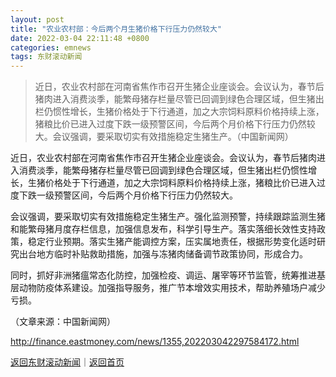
 ```yaml
---
layout: post
title: "农业农村部：今后两个月生猪价格下行压力仍然较大"
date: 2022-03-04 22:11:48 +0800
categories: emnews
tags: 东财滚动新闻
---
```

> 近日，农业农村部在河南省焦作市召开生猪企业座谈会。会议认为，春节后猪肉进入消费淡季，能繁母猪存栏量尽管已回调到绿色合理区域，但生猪出栏仍惯性增长，生猪价格处于下行通道，加之大宗饲料原料价格持续上涨，猪粮比价已进入过度下跌一级预警区间，今后两个月价格下行压力仍然较大。会议强调，要采取切实有效措施稳定生猪生产。（中国新闻网）

<p>近日，农业农村部在河南省焦作市召开生猪企业座谈会。会议认为，春节后猪肉进入消费淡季，能繁母猪存栏量尽管已回调到绿色合理区域，但生猪出栏仍惯性增长，生猪价格处于下行通道，加之大宗饲料原料价格持续上涨，猪粮比价已进入过度下跌一级预警区间，今后两个月价格下行压力仍然较大。</p><p>会议强调，要采取切实有效措施稳定生猪生产。强化监测预警，持续跟踪监测生猪和能繁母猪月度存栏信息，加强信息发布，科学引导生产。落实落细长效性支持政策，稳定行业预期。落实生猪产能调控方案，压实属地责任，根据形势变化适时研究出台地方临时补贴救助措施，加强与冻猪肉储备调节政策协同，形成合力。</p><p>同时，抓好非洲猪瘟常态化防控，加强检疫、调运、屠宰等环节监管，统筹推进基层动物防疫体系建设。加强指导服务，推广节本增效实用技术，帮助养殖场户减少亏损。</p><p class="em_media">（文章来源：中国新闻网）</p>

<http://finance.eastmoney.com/news/1355,202203042297584172.html>

[返回东财滚动新闻](//finews.withounder.com/emnews/)｜[返回首页](//finews.withounder.com/)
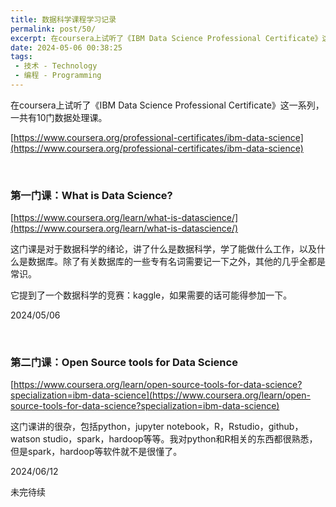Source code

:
 ```yaml
---
title: 数据科学课程学习记录
permalink: post/50/
excerpt: 在coursera上试听了《IBM Data Science Professional Certificate》这一系列，一共有10门数据处理课。
date: 2024-05-06 00:38:25
tags: 
 - 技术 - Technology
 - 编程 - Programming
---
```


在coursera上试听了《IBM Data Science Professional Certificate》这一系列，一共有10门数据处理课。

[https://www.coursera.org/professional-certificates/ibm-data-science](https://www.coursera.org/professional-certificates/ibm-data-science)

<p><br></p>

### 第一门课：What is Data Science? 

[https://www.coursera.org/learn/what-is-datascience/](https://www.coursera.org/learn/what-is-datascience/)

这门课是对于数据科学的绪论，讲了什么是数据科学，学了能做什么工作，以及什么是数据库。除了有关数据库的一些专有名词需要记一下之外，其他的几乎全都是常识。

它提到了一个数据科学的竞赛：kaggle，如果需要的话可能得参加一下。

2024/05/06

<p><br></p>

### 第二门课：Open Source tools for Data Science

[https://www.coursera.org/learn/open-source-tools-for-data-science?specialization=ibm-data-science](https://www.coursera.org/learn/open-source-tools-for-data-science?specialization=ibm-data-science)

这门课讲的很杂，包括python，jupyter notebook，R，Rstudio，github，watson studio，spark，hardoop等等。我对python和R相关的东西都很熟悉，但是spark，hardoop等软件就不是很懂了。

2024/06/12

未完待续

++++++++++++++++++++

Your objective =>
Each line that holds the string "农业农村部在河南省焦作市召开生猪企业座谈会" is to be copied from the entries above.

Completed exercise =>
> 近日，农业农村部在河南省焦作市召开生猪企业座谈会。会议认为，春节后猪肉进入消费淡季，能繁母猪存栏量尽管已回调到绿色合理区域，但生猪出栏仍惯性增长，生猪价格处于下行通道，加之大宗饲料原料价格持续上涨，猪粮比价已进入过度下跌一级预警区间，今后两个月价格下行压力仍然较大。会议强调，要采取切实有效措施稳定生猪生产。（中国新闻网）
<p>近日，农业农村部在河南省焦作市召开生猪企业座谈会。会议认为，春节后猪肉进入消费淡季，能繁母猪存栏量尽管已回调到绿色合理区域，但生猪出栏仍惯性增长，生猪价格处于下行通道，加之大宗饲料原料价格持续上涨，猪粮比价已进入过度下跌一级预警区间，今后两个月价格下行压力仍然较大。</p><p>会议强调，要采取切实有效措施稳定生猪生产。强化监测预警，持续跟踪监测生猪和能繁母猪月度存栏信息，加强信息发布，科学引导生产。落实落细长效性支持政策，稳定行业预期。落实生猪产能调控方案，压实属地责任，根据形势变化适时研究出台地方临时补贴救助措施，加强与冻猪肉储备调节政策协同，形成合力。</p><p>同时，抓好非洲猪瘟常态化防控，加强检疫、调运、屠宰等环节监管，统筹推进基层动物防疫体系建设。加强指导服务，推广节本增效实用技术，帮助养殖场户减少亏损。</p><p class="em_media">（文章来源：中国新闻网）</p>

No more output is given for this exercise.